### Your objective
Your answer should hold exactly the lines below from the line with "44 | 0% | 99.9%" through the line with "#### Device ID", both included, and no pictures at all.

Stored data entries:
--- START ---
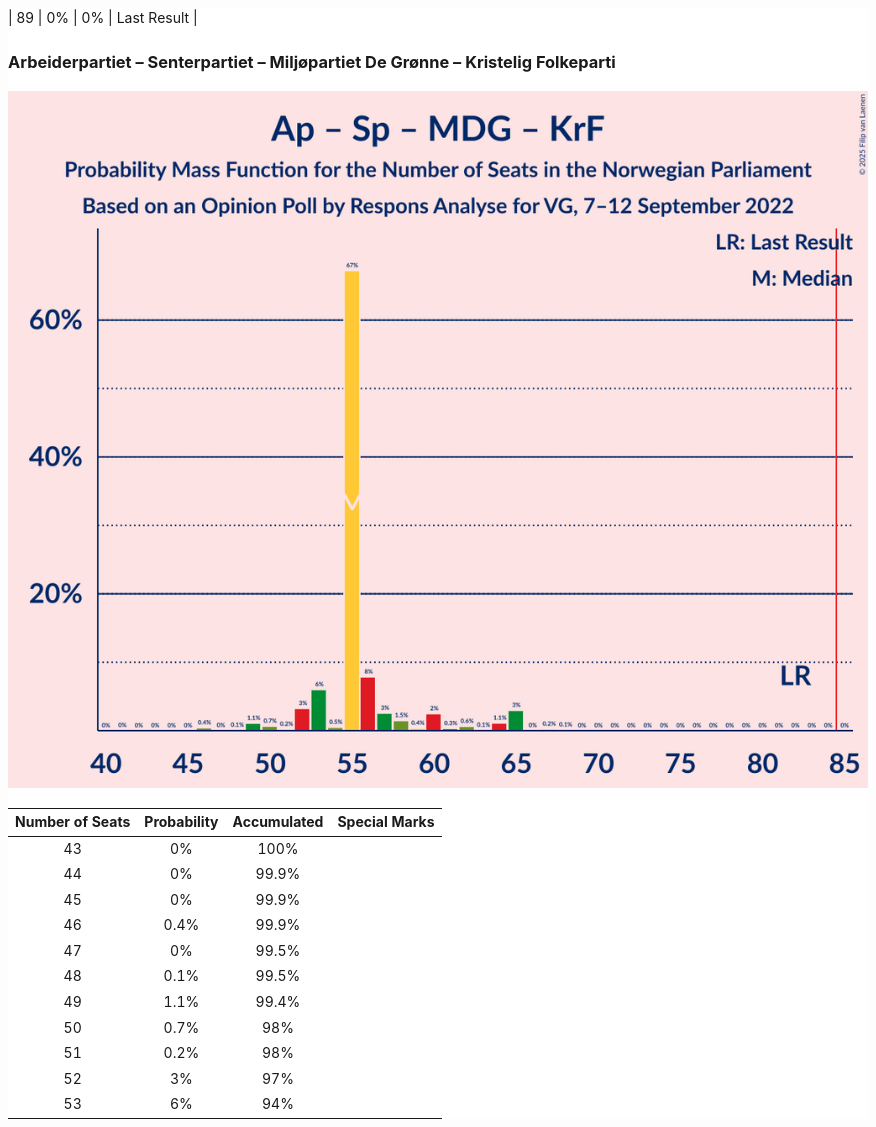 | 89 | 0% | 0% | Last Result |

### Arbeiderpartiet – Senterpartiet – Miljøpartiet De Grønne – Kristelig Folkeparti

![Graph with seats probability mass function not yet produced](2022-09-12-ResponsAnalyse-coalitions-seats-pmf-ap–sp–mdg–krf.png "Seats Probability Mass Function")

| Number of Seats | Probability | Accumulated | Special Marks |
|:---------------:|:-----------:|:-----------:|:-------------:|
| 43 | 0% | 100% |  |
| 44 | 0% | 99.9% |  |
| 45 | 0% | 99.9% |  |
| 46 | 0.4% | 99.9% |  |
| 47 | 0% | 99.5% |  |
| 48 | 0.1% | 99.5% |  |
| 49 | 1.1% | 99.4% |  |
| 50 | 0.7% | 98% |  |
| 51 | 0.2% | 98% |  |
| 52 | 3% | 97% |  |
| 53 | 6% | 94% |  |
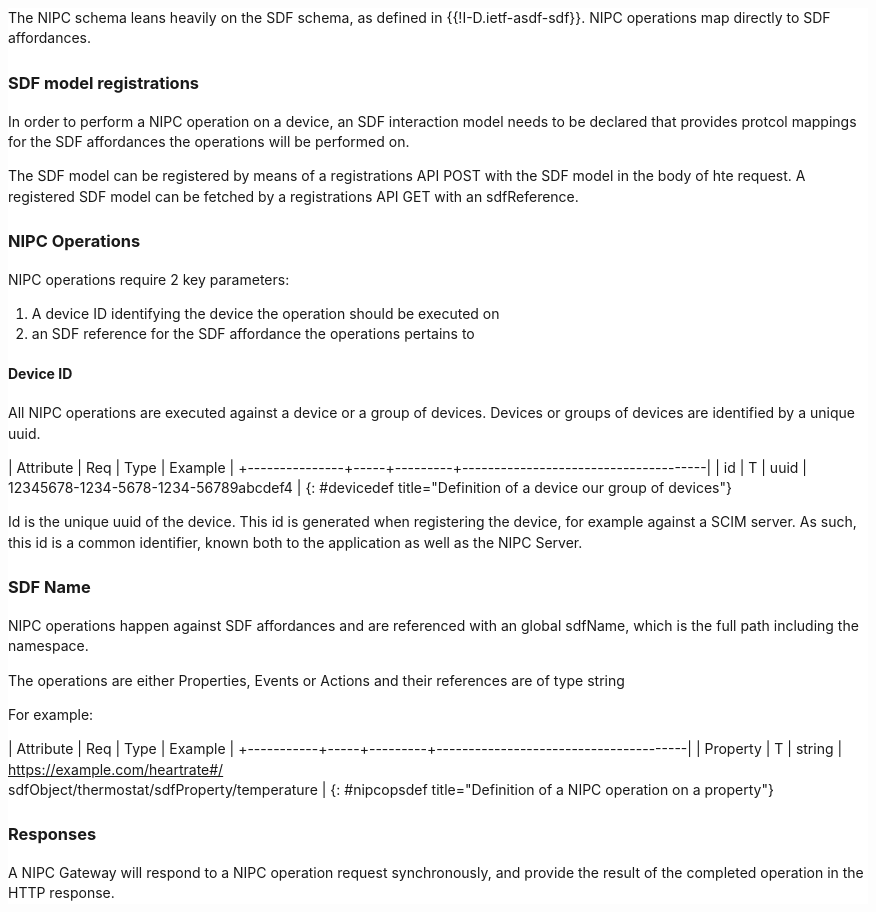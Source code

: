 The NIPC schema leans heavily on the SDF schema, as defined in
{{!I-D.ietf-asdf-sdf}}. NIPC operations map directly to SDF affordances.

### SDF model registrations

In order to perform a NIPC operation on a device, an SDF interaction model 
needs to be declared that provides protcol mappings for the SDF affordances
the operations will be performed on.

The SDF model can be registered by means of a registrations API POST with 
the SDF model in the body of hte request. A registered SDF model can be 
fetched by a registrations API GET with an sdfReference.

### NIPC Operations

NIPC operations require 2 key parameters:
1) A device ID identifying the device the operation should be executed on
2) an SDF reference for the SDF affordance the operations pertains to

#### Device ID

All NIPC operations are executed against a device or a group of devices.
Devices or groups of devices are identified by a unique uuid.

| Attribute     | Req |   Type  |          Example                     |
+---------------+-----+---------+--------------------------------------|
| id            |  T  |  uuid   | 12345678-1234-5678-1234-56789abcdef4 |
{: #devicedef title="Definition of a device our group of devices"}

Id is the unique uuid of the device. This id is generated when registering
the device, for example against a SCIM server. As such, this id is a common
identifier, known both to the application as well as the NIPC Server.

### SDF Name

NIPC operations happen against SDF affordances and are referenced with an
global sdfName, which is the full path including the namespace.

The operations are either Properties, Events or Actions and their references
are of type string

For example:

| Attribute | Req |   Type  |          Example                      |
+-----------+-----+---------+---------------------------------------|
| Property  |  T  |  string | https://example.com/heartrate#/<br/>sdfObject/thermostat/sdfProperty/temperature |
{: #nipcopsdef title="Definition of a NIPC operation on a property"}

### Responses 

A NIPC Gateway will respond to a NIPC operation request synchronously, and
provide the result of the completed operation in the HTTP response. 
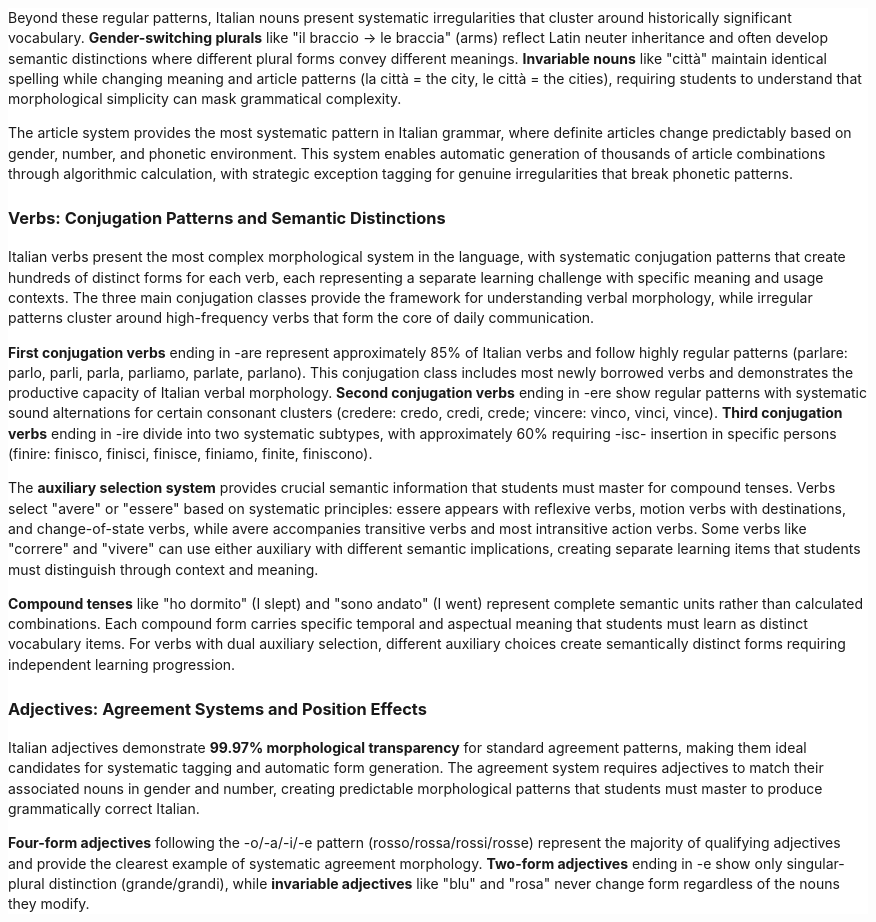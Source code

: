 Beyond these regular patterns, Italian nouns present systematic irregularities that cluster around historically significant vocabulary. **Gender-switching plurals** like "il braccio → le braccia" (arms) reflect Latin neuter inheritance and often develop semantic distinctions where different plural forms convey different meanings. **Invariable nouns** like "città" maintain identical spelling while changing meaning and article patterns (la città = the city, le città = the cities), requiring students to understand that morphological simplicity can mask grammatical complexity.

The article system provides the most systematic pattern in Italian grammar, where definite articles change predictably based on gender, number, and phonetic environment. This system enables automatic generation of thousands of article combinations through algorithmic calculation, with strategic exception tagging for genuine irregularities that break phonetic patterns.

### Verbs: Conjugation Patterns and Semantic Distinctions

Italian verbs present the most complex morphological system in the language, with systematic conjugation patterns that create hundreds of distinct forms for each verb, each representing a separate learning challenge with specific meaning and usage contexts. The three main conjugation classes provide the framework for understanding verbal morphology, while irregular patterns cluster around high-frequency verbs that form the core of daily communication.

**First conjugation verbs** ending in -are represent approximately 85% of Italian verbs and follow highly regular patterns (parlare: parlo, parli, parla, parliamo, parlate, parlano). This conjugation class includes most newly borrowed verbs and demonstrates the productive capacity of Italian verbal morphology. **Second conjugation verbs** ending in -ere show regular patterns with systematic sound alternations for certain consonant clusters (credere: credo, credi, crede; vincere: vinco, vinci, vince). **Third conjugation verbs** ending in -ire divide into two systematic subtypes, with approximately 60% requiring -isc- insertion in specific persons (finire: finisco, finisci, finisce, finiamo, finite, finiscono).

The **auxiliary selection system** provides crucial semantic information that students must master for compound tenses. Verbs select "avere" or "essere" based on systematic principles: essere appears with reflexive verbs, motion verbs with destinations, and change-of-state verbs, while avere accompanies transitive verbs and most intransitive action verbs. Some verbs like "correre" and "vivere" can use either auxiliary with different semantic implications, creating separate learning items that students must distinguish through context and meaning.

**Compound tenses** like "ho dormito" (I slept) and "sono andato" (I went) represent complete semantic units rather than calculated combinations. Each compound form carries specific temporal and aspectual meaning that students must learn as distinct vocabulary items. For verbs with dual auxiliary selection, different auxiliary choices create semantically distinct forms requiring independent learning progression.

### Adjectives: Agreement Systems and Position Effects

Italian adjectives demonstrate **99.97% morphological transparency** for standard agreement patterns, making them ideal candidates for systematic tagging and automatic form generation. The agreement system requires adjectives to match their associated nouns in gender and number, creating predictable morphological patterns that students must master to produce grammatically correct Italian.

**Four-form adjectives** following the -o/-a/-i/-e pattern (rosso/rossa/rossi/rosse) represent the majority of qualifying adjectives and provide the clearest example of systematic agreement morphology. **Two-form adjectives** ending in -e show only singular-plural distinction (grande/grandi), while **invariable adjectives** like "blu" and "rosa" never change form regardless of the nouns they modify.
--- END ---
### Solution
| 44 | 0% | 99.9% |  |
| 45 | 0% | 99.9% |  |
| 46 | 0.4% | 99.9% |  |
| 47 | 0% | 99.5% |  |
| 48 | 0.1% | 99.5% |  |
| 49 | 1.1% | 99.4% |  |
| 50 | 0.7% | 98% |  |
| 51 | 0.2% | 98% |  |
| 52 | 3% | 97% |  |
| 53 | 6% | 94% |  |
Source code

: The NIPC schema leans heavily on the SDF schema, as defined in
{{!I-D.ietf-asdf-sdf}}. NIPC operations map directly to SDF affordances.

### SDF model registrations

In order to perform a NIPC operation on a device, an SDF interaction model 
needs to be declared that provides protcol mappings for the SDF affordances
the operations will be performed on.

The SDF model can be registered by means of a registrations API POST with 
the SDF model in the body of hte request. A registered SDF model can be 
fetched by a registrations API GET with an sdfReference.

### NIPC Operations

NIPC operations require 2 key parameters:
1) A device ID identifying the device the operation should be executed on
2) an SDF reference for the SDF affordance the operations pertains to

#### Device ID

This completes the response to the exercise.